Ilustrasi penyaluran BLT DD (Waktuindonesia.id)
KRUI, WII-Peratin Pekon Sukajadi Kecamatan Krui Selatan Kabupaten Pesisir Barat (Pesibar), Lampung, dinilai pilih kasih dalam pendataan penerima bantuan Bantuan Langsung Tunai (BLT) terhadap warga yang terdampak Covid-19 yang bersumber dari Dana Desa (DD).
Hal tersebut secara otomatis menimbulkan keluhan dari warga yang sama sekali tidak tersentuh bantuan.
“Berbicara dampak dari virus corona, semua kena dampaknya. Kami ini tidak masuk dalam penerima bantuan yang dikucurkan dari pusat, tidak juga masuk sebagai penerima BLT yang dianggarkan dari DD,” ucap salah seorang warga Pekon Sukajadi yang sudah berstatus janda itu yang tidak mau namanya disebutkan.
Dia mengatakan jika ada warga yang dinilai masih cukup mampu dan usaha yang digelutinya masih berjalan dengan baik, justru menerima BLT-DD.
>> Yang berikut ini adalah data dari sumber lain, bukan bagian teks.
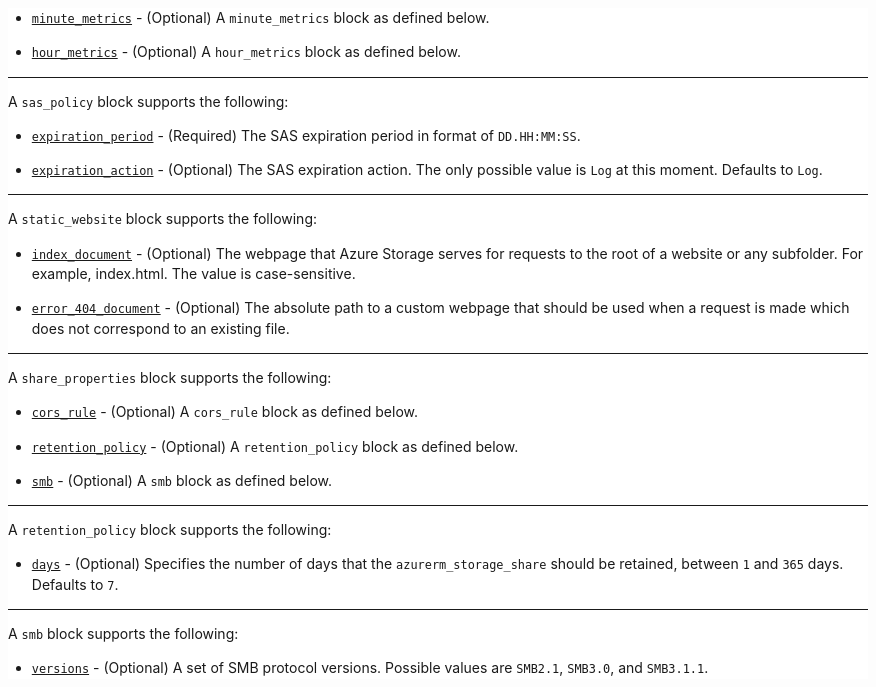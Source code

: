-   [`minute_metrics`](https://registry.terraform.io/providers/hashicorp/azurerm/latest/docs/resources/storage_account#minute_metrics) - (Optional) A `minute_metrics` block as defined below.
    
-   [`hour_metrics`](https://registry.terraform.io/providers/hashicorp/azurerm/latest/docs/resources/storage_account#hour_metrics) - (Optional) A `hour_metrics` block as defined below.
    

___

A `sas_policy` block supports the following:

-   [`expiration_period`](https://registry.terraform.io/providers/hashicorp/azurerm/latest/docs/resources/storage_account#expiration_period) - (Required) The SAS expiration period in format of `DD.HH:MM:SS`.
    
-   [`expiration_action`](https://registry.terraform.io/providers/hashicorp/azurerm/latest/docs/resources/storage_account#expiration_action) - (Optional) The SAS expiration action. The only possible value is `Log` at this moment. Defaults to `Log`.
    

___

A `static_website` block supports the following:

-   [`index_document`](https://registry.terraform.io/providers/hashicorp/azurerm/latest/docs/resources/storage_account#index_document) - (Optional) The webpage that Azure Storage serves for requests to the root of a website or any subfolder. For example, index.html. The value is case-sensitive.
    
-   [`error_404_document`](https://registry.terraform.io/providers/hashicorp/azurerm/latest/docs/resources/storage_account#error_404_document) - (Optional) The absolute path to a custom webpage that should be used when a request is made which does not correspond to an existing file.
    

___

A `share_properties` block supports the following:

-   [`cors_rule`](https://registry.terraform.io/providers/hashicorp/azurerm/latest/docs/resources/storage_account#cors_rule) - (Optional) A `cors_rule` block as defined below.
    
-   [`retention_policy`](https://registry.terraform.io/providers/hashicorp/azurerm/latest/docs/resources/storage_account#retention_policy) - (Optional) A `retention_policy` block as defined below.
    
-   [`smb`](https://registry.terraform.io/providers/hashicorp/azurerm/latest/docs/resources/storage_account#smb) - (Optional) A `smb` block as defined below.
    

___

A `retention_policy` block supports the following:

-   [`days`](https://registry.terraform.io/providers/hashicorp/azurerm/latest/docs/resources/storage_account#days) - (Optional) Specifies the number of days that the `azurerm_storage_share` should be retained, between `1` and `365` days. Defaults to `7`.

___

A `smb` block supports the following:

-   [`versions`](https://registry.terraform.io/providers/hashicorp/azurerm/latest/docs/resources/storage_account#versions) - (Optional) A set of SMB protocol versions. Possible values are `SMB2.1`, `SMB3.0`, and `SMB3.1.1`.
“Tidak hanya itu, anggota LHP dan aparatur pekonnya juga menerima bantuan tersebut, dengan cara diatasnamakan istri atau suami dari anggota LHP dan aparatur pekonnya,” lanjutnya.
“Sementara banyak warga pekon ini yang sudah janda atau duda, dan tidak mampu yang sama sekali tidak menerima bantuan,” pungkasnya dengan nada kecewa.